PROMs are considered the gold standard for evaluating the effectiveness of hip or knee replacement procedures. Two of the most commonly utilized PROMs for the hip and knee are the Hip Disability and Osteoarthritis Outcomes Survey (HOOS), the Knee Injury and Osteoarthritis Outcomes Survey (KOOS), respectively, and their short form versions HOOS, JR. and KOOS, JR., respectively. The Centers for Medicare and Medicaid Services (CMS) have adopted these surveys in their Comprehensive Care for Joint Replacement (CJR) Model, which is a bundled payment plan for all primary elective total joint replacements performed in eligible Medicare patients.

This study, performed at HSS, included 2,323 people who underwent a total hip replacement procedure, and 2,630 people who underwent a total knee replacement procedure. Meaningful change of PROMs can be assessed using three measures: Minimal Detectable Change (MDC), Minimal Clinically Important Change, and Substantial Clinical Benefit.
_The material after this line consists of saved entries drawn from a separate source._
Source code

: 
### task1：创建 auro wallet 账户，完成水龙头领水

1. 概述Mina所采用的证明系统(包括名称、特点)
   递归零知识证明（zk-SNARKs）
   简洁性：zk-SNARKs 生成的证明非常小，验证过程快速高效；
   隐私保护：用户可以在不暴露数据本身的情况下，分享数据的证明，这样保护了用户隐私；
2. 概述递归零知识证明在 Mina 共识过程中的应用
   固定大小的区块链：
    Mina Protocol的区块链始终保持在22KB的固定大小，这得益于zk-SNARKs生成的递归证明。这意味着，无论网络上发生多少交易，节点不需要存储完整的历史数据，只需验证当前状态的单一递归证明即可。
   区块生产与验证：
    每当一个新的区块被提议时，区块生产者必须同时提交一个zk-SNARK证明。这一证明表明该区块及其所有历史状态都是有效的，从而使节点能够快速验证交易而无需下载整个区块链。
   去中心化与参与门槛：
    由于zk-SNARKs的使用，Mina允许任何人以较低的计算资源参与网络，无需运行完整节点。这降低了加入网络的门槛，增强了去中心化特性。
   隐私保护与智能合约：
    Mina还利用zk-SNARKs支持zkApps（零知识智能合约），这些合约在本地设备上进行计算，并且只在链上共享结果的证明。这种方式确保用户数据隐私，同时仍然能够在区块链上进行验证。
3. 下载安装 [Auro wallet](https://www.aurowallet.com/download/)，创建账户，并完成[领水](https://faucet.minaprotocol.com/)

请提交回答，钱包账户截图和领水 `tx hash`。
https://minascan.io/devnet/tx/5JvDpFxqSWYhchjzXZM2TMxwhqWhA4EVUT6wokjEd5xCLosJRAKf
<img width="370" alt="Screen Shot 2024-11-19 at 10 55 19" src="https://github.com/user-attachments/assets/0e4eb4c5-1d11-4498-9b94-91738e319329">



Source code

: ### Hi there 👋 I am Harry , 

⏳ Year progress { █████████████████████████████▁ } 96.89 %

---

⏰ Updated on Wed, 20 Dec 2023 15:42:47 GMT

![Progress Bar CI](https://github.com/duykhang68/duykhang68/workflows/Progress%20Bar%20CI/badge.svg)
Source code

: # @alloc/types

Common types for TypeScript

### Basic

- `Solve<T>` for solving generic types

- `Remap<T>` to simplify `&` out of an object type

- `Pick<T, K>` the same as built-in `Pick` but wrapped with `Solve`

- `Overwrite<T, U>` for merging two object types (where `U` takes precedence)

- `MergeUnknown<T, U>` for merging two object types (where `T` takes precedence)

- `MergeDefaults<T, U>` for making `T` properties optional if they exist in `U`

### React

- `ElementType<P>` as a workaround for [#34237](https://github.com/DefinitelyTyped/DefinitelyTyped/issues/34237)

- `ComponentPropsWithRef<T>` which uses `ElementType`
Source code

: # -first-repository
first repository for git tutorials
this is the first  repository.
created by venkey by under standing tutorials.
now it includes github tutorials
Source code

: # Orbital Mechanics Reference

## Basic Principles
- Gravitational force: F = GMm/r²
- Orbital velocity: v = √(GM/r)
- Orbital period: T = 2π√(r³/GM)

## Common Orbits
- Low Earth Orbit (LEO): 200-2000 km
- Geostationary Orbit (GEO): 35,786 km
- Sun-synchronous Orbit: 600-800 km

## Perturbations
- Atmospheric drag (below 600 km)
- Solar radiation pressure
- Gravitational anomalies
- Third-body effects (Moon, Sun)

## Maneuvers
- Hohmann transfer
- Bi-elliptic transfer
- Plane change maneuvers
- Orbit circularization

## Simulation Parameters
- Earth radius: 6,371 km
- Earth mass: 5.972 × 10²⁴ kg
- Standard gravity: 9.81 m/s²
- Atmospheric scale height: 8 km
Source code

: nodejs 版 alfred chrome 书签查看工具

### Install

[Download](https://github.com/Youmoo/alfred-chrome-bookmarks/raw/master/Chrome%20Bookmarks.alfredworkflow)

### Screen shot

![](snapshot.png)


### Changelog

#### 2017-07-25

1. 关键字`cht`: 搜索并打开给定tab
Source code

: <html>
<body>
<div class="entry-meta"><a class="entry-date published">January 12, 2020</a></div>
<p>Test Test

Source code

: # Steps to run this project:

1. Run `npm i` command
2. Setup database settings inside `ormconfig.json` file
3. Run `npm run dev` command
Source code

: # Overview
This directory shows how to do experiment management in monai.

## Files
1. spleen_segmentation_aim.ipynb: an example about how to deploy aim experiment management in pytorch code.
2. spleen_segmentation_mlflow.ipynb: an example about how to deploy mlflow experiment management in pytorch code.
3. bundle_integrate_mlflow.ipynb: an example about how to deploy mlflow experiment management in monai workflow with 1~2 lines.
Answers from the HOOS and KOOS (original or JR.) are used to score these measures and currently several different methods can be applied to calculate the total score.

The results showed that there is wide variability in benchmarks when these methods are used to calculate them:

  • Distribution-based approach, which relies on distribution of the data and assumes a normal distribution of responses and does not include patient input.
  • Anchor-based approach, a patient-centric approach where an anchor question on the HOOS/KOOS regarding patient perception of a change in health is used to assess the change in PROMs scores.
  • Anchor-based ROC approach, which uses the area under the ROC curve to determine the optimal delta score that best predicts those who experienced a minimal improvement and those who did not and does not include patient input.

"We believe meaningful use of PROMs to assess care delivery and quality requires an understanding of how much change over time should be expected and how much change matters to patients," Alexander McLawhorn, MD, MBA, an orthopedic surgeon at HSS. "The anchor-based assessment is the only method that accounts for the patients’ perspective."

"We hope this analysis sparks important discussions about how quality and appropriateness are measured," said senior author Catherine H. MacLean, MD, PhD, chief value medical officer at HSS. "The orthopedic community must be careful before we start using PROMs scores for performance evaluations, and as a next step HSS researchers plan to explore in depth the care experience and broad outcomes of patients in relation to changes in their patient reported outcome scores."